The New York Daily News cited a law enforcement source when reporting that Daniel Penny was on Wednesday officially charged with second-degree manslaughter for the homicide of Jordan Neely, who was in the throes of a mental health crisis when he was placed in the deadly restraint.

MORE: Jordan Neely And The Lost Lives Of America’s Young, Black And Disabled

Even the right-wing tabloid the New York Post, which has lent sympathetic coverage to Penny, reported that its sources had confirmed the indictment that was reached on Wednesday.

The indictment comes more than a month after Penny, 24, surrendered and was arrested, prompting the Manhattan District Attorney’s Office to refer the case to a grand jury.

The Rev. Al Sharpton, who eulogized Neely at his funeral in Harlem last month, applauded the grand jury indictment while emphasizing that the charges don’t fit the alleged crime.

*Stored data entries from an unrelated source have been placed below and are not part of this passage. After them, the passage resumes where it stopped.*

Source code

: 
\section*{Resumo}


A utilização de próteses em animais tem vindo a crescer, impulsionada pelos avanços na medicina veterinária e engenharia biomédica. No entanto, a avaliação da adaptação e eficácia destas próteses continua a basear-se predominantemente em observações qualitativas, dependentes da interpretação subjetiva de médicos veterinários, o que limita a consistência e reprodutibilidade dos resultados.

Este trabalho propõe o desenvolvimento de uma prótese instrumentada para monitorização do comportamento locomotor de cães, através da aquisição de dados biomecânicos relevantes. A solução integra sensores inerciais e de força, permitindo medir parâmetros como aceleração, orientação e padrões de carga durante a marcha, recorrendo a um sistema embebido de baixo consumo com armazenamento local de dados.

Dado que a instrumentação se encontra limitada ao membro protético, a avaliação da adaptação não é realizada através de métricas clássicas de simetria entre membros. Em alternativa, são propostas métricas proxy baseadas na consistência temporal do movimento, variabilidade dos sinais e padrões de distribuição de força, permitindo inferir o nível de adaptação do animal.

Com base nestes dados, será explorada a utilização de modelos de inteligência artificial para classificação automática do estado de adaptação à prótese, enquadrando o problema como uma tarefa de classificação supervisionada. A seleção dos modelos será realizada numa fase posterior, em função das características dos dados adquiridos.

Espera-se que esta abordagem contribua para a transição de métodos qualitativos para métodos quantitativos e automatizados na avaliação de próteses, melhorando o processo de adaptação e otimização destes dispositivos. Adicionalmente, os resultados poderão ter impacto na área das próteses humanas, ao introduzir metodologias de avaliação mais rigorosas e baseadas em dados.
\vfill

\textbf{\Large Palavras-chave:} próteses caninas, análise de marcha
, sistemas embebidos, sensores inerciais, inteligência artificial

“The Manhattan grand jury saw right through [Penny’s] false narrative by voting to move this case forward,” Sharpton said in a statement emailed to NewsOne. “While they should be saluted for this righteous step, we wish the charge would have reflected what this really was: murder.”

What happened to Jordan Neely?

Eyewitnesses abroad on the F-line train that fateful day on May 1 claim Neely was acting erratically and yelling that he was hungry and didn’t care if he went to jail. Penny, a former Marine who is trained to kill, is accused of coming up behind Neely and placing him in a chokehold that lasted minutes. With the help of two unidentified men, Penny was able to keep Neely restrained via the chokehold until there was no more life in the 30-year-old’s body.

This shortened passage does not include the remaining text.